#### [What is needed]
Filter the records below for the word "values". Keep each line that has it.

__________

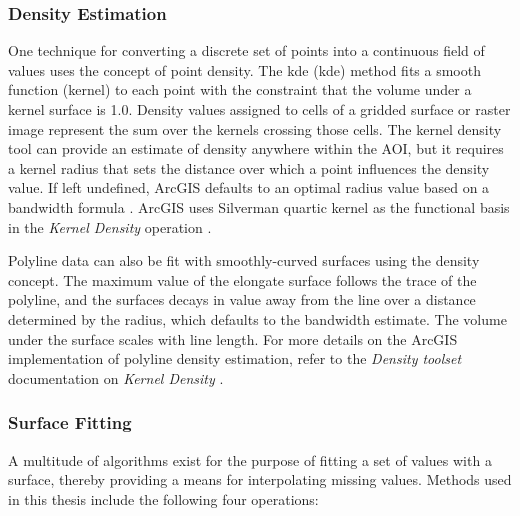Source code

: \subsubsection{Density Estimation}\label{ch3:density_est}
One technique for converting a discrete set of points into a continuous field of values uses the concept of point density. The \acrlong{kde} (\acrshort{kde}) method fits a smooth function (kernel) to each point with the constraint that the volume under a kernel surface is 1.0. Density values assigned to cells of a gridded surface or raster image represent the sum over the kernels crossing those cells. The kernel density tool can provide an estimate of density anywhere within the AOI, but it requires a kernel radius that sets the distance over which a point influences the density value. If left undefined, ArcGIS defaults to an optimal radius value based on a bandwidth formula \citep{esri_kernel_2021}. ArcGIS uses Silverman quartic kernel as the functional basis in the \textit{Kernel Density} operation \citep{esri_kernel_2021,silverman_density_1986}.

Polyline data can also be fit with smoothly-curved surfaces using the density concept. The maximum value of the elongate surface follows the trace of the polyline, and the surfaces decays in value away from the line over a distance determined by the radius, which defaults to the bandwidth estimate. The volume under the surface scales with line length. For more details on the ArcGIS implementation of polyline density estimation, refer to the \textit{Density toolset} documentation on \textit{Kernel Density} \citep{esri_kernel_2021}.

\subsubsection{Surface Fitting}\label{ch3:surface_fit}
A multitude of algorithms exist for the purpose of fitting a set of values with a surface, thereby providing a means for interpolating missing values. Methods used in this thesis include the following four operations:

__________

#### [Task result]
One technique for converting a discrete set of points into a continuous field of values uses the concept of point density. The \acrlong{kde} (\acrshort{kde}) method fits a smooth function (kernel) to each point with the constraint that the volume under a kernel surface is 1.0. Density values assigned to cells of a gridded surface or raster image represent the sum over the kernels crossing those cells. The kernel density tool can provide an estimate of density anywhere within the AOI, but it requires a kernel radius that sets the distance over which a point influences the density value. If left undefined, ArcGIS defaults to an optimal radius value based on a bandwidth formula \citep{esri_kernel_2021}. ArcGIS uses Silverman quartic kernel as the functional basis in the \textit{Kernel Density} operation \citep{esri_kernel_2021,silverman_density_1986}.
A multitude of algorithms exist for the purpose of fitting a set of values with a surface, thereby providing a means for interpolating missing values. Methods used in this thesis include the following four operations:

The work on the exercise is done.